A total of 291 patients were randomized to receive unsedated transnasal EGD with a 5.2-mm diameter 2-way angulation endoscope (GIF-N260, Olympus, Tokyo, Japan) (n = 146) or 5.5-mm diameter 4-way angulation endoscope (XGIF-XP240N2, Olympus) (n = 145). The transnasal insertion success rate and incidence of epistaxis were compared. The following parameters were evaluated: overall quality of the examination, ease of passing the endoscope through the pylorus, intubation of the second portion of the duodenum, ability to observe the entire upper GI tract and perform target biopsy, and examination time. Patient tolerance and acceptance were also assessed with regard to nasal pain, choking, gagging, abdominal discomfort, and overall pain and discomfort.
Matsushita Health Care Center, Moriguchi, Japan.
A total of 291 patients had unsedated transnasal EGD as part of a gastric cancer screening program.
Use of the pediatric 4-way angulation endoscope significantly shortened the examination time when biopsy was performed compared with the 2-way angulation instrument, whereas the examination time without biopsy was not significantly different.
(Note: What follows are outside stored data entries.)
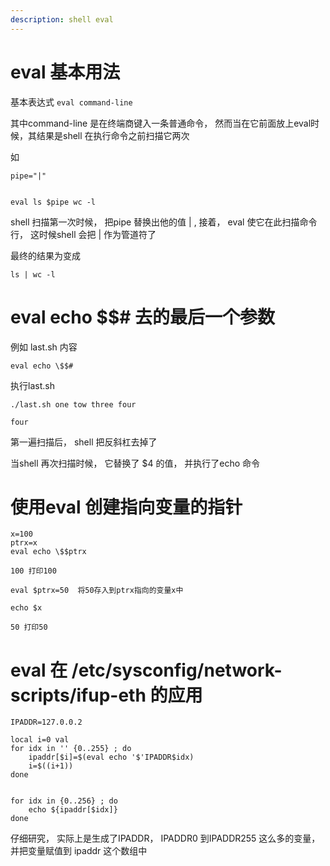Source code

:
 ```yaml
---
description: shell eval 
---
```


# eval 基本用法

基本表达式 `eval command-line` 

其中command-line 是在终端商键入一条普通命令， 然而当在它前面放上eval时候，其结果是shell 在执行命令之前扫描它两次

如

```
pipe="|"


eval ls $pipe wc -l

```

shell 扫描第一次时候， 把pipe 替换出他的值 | , 接着， eval 使它在此扫描命令行， 这时候shell 会把 | 作为管道符了

最终的结果为变成

```
ls | wc -l
```

# eval echo \$$# 去的最后一个参数

例如 last.sh 内容
```
eval echo \$$#

```

执行last.sh

```
./last.sh one tow three four

four
```

第一遍扫描后， shell 把反斜杠去掉了 

当shell 再次扫描时候， 它替换了 $4 的值， 并执行了echo 命令

# 使用eval 创建指向变量的指针

```
x=100
ptrx=x
eval echo \$$ptrx 

100 打印100

eval $ptrx=50  将50存入到ptrx指向的变量x中

echo $x

50 打印50

```

# eval 在 /etc/sysconfig/network-scripts/ifup-eth 的应用

```
IPADDR=127.0.0.2
    
local i=0 val
for idx in '' {0..255} ; do
    ipaddr[$i]=$(eval echo '$'IPADDR$idx)
	i=$((i+1))
done


for idx in {0..256} ; do
	echo ${ipaddr[$idx]}
done
```

仔细研究， 实际上是生成了IPADDR， IPADDR0 到IPADDR255 这么多的变量，并把变量赋值到 ipaddr 这个数组中



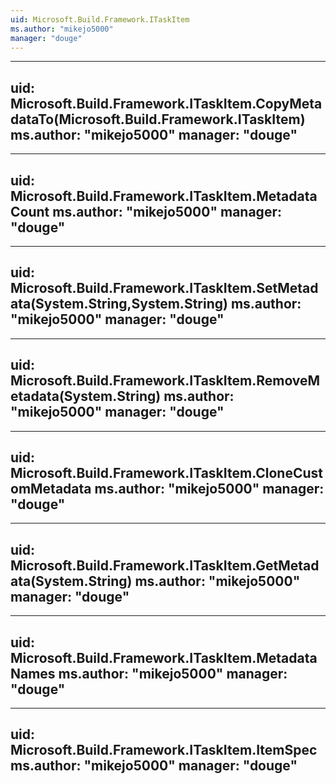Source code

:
 ```yaml
---
uid: Microsoft.Build.Framework.ITaskItem
ms.author: "mikejo5000"
manager: "douge"
---
```


---
uid: Microsoft.Build.Framework.ITaskItem.CopyMetadataTo(Microsoft.Build.Framework.ITaskItem)
ms.author: "mikejo5000"
manager: "douge"
---

---
uid: Microsoft.Build.Framework.ITaskItem.MetadataCount
ms.author: "mikejo5000"
manager: "douge"
---

---
uid: Microsoft.Build.Framework.ITaskItem.SetMetadata(System.String,System.String)
ms.author: "mikejo5000"
manager: "douge"
---

---
uid: Microsoft.Build.Framework.ITaskItem.RemoveMetadata(System.String)
ms.author: "mikejo5000"
manager: "douge"
---

---
uid: Microsoft.Build.Framework.ITaskItem.CloneCustomMetadata
ms.author: "mikejo5000"
manager: "douge"
---

---
uid: Microsoft.Build.Framework.ITaskItem.GetMetadata(System.String)
ms.author: "mikejo5000"
manager: "douge"
---

---
uid: Microsoft.Build.Framework.ITaskItem.MetadataNames
ms.author: "mikejo5000"
manager: "douge"
---

---
uid: Microsoft.Build.Framework.ITaskItem.ItemSpec
ms.author: "mikejo5000"
manager: "douge"
---
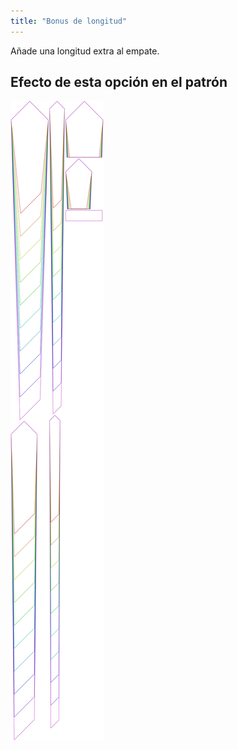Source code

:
 ```yaml
---
title: "Bonus de longitud"
---
```


Añade una longitud extra al empate.

## Efecto de esta opción en el patrón

![Esta imagen muestra el efecto de esta opción superponiendo varias variantes que tienen un valor diferente para esta opción](trayvon_lengthbonus_sample.svg "Efecto de esta opción en el patrón")
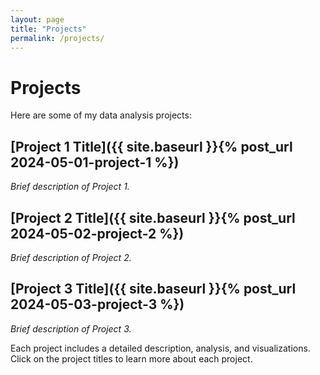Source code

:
 ```yaml
---
layout: page
title: "Projects"
permalink: /projects/
---
```


# Projects

Here are some of my data analysis projects:

## [Project 1 Title]({{ site.baseurl }}{% post_url 2024-05-01-project-1 %})
*Brief description of Project 1.*

## [Project 2 Title]({{ site.baseurl }}{% post_url 2024-05-02-project-2 %})
*Brief description of Project 2.*

## [Project 3 Title]({{ site.baseurl }}{% post_url 2024-05-03-project-3 %})
*Brief description of Project 3.*

Each project includes a detailed description, analysis, and visualizations. Click on the project titles to learn more about each project.
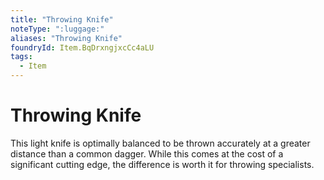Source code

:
 ```yaml
---
title: "Throwing Knife"
noteType: ":luggage:"
aliases: "Throwing Knife"
foundryId: Item.BqDrxngjxcCc4aLU
tags:
  - Item
---
```


# Throwing Knife

This light knife is optimally balanced to be thrown accurately at a greater distance than a common dagger. While this comes at the cost of a significant cutting edge, the difference is worth it for throwing specialists.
Other parameters were not significantly different between the 2 endoscopes.
For unsedated transnasal EGD with biopsy, the 5.5-mm 4-way angulation videoscope shortens examination time while providing easy transnasal insertion and improved patient tolerance.
用于未镇静的经鼻上消化道内镜检查患者的双向和四向角度内镜之间的差异尚未阐明。
我们的目的是评估双向和四向角度内镜用于老年人未镇静经鼻上消化道内镜检查进行胃肠道癌筛查的可行性和耐受性。
总共291例患者被随机分配接受使用直径5.2毫米的双向角度内镜(GIF-N260,奥林巴斯,东京,日本)(n = 146)或直径5.5毫米的四向角度内镜(XGIF-XP240N2,奥林巴斯)(n = 145)进行的未镇静经鼻上消化道内镜检查。比较经鼻插入成功率和鼻出血发生率。评估以下参数:检查的总体质量、内镜通过幽门的难易程度、十二指肠第二部的插管情况、观察整个上消化道和进行靶向活检的能力以及检查时间。还评估了患者对鼻痛、呛咳、恶心、腹部不适以及总体疼痛和不适的耐受性和接受度。
日本守口市松下保健中心。
总共291例患者将未镇静经鼻上消化道内镜检查作为胃癌筛查计划的一部分。
与双向角度器械相比,使用儿童四向角度内镜在进行活检时显著缩短了检查时间,而未进行活检时检查时间无显著差异。两种内镜之间的其他参数无显著差异。
对于未镇静经鼻上消化道内镜检查并进行活检的情况,5.5毫米四向角度视频内镜可缩短检查时间,同时经鼻插入容易且患者耐受性提高。